Day 2 of the 18th COMESA Business Forum in Nairobi cut straight to the heart of Africa’s regional integration agenda. The tone was pragmatic and private-sector-driven; a collective call to digitalize trade, modernize agriculture, and unlock new capital pathways for businesses operating within the 21-member bloc.
Panel 1: Boosting Agricultural Productivity Through Smart Agriculture
Agriculture remains the backbone of the COMESA region, yet productivity per unit area continues to lag. Panelists underscored the urgency of adopting climate-smart agriculture, improved seed systems, and regional harmonization of input standards.
Speakers from the East African Farmers Federation and ACTESA called for an interconnected agricultural ecosystem; one that links farmers, cooperatives, and markets through digital systems. Kenya’s digitalization strategy to onboard 1.5 million farmers by 2027 was cited as a milestone.
One of the day’s strongest takeaways was the introduction of the Digital Warehouse Receipt System, a blockchain-based platform allowing farmers to use digital receipts as collateral for credit. The model directly addresses financing gaps and post-harvest losses, which currently stand between 30–40% across the region.
Discussions also spotlighted the power of multi-country cooperatives, the need for regulatory harmonization of digital warehouses, and the use of data repositories to guide policy interventions. Panelists agreed that agriculture doesn’t need new declarations; it needs bold partnerships, tax incentives for agri-tech startups, and policies that reward innovation and efficiency.
Panel 2: Breaking Barriers – Digitalization of Trade and Promotion of Investment
This session turned the spotlight on trade systems. Panelists examined how digital platforms can simplify transactions, reduce processing time, and build real-time visibility into trade flows.

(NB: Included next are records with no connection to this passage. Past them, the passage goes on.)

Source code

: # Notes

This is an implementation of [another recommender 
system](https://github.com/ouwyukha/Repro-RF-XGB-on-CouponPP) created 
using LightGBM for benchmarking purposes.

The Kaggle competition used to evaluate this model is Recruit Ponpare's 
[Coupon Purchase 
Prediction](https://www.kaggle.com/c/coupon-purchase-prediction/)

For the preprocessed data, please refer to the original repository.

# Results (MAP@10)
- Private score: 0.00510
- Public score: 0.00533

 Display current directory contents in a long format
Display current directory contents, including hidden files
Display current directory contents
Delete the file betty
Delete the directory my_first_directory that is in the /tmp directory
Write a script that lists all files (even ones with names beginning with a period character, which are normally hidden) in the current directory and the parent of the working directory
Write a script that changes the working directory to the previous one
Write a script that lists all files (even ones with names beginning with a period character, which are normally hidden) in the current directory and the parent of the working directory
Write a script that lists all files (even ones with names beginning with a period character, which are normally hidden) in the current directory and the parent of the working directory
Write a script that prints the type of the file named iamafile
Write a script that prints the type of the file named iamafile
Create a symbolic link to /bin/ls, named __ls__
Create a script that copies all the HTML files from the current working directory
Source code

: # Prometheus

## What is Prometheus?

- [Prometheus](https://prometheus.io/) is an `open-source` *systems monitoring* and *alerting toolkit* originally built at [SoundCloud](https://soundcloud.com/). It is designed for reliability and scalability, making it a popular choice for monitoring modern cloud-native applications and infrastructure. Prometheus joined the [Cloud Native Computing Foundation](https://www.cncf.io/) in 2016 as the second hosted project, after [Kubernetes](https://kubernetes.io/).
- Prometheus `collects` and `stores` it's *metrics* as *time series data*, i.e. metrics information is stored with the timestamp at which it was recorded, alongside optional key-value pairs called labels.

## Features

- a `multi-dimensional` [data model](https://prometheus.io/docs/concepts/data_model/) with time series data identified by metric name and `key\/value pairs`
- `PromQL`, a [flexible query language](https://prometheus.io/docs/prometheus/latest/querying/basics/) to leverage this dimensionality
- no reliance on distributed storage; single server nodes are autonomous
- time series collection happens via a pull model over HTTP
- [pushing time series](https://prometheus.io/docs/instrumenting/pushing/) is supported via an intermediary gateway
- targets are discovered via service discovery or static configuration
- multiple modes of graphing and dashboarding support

The issue of market intelligence surfaced as a persistent gap. Businesses often lack the data to make informed regional expansion decisions. Emerging systems that shorten transaction turnaround times and streamline payment verification were presented as key solutions.
Panelists called for data-sharing frameworks and interoperability among customs, financial, and logistics systems to make trade frictionless. The consensus: digitalization is now infrastructure, not aspiration.
The conversation linked strongly to ongoing regional frameworks, including the COMESA Digital Free Trade Area (DFTA), Trade Facilitation Programme, and alignment with AfCFTA protocols. Together, these policies aim to modernize border procedures and attract investment through predictable, digitally enabled trade regimes.
Panel 3: Enhanced Trade through Digital Transformation – Logistics, Transport, and Mobility
The conversation moved from systems to movement. The COMESA Yellow Card Scheme, which provides third-party motor vehicle insurance across 13 countries, was spotlighted as a model for how digital policy can drive efficiency.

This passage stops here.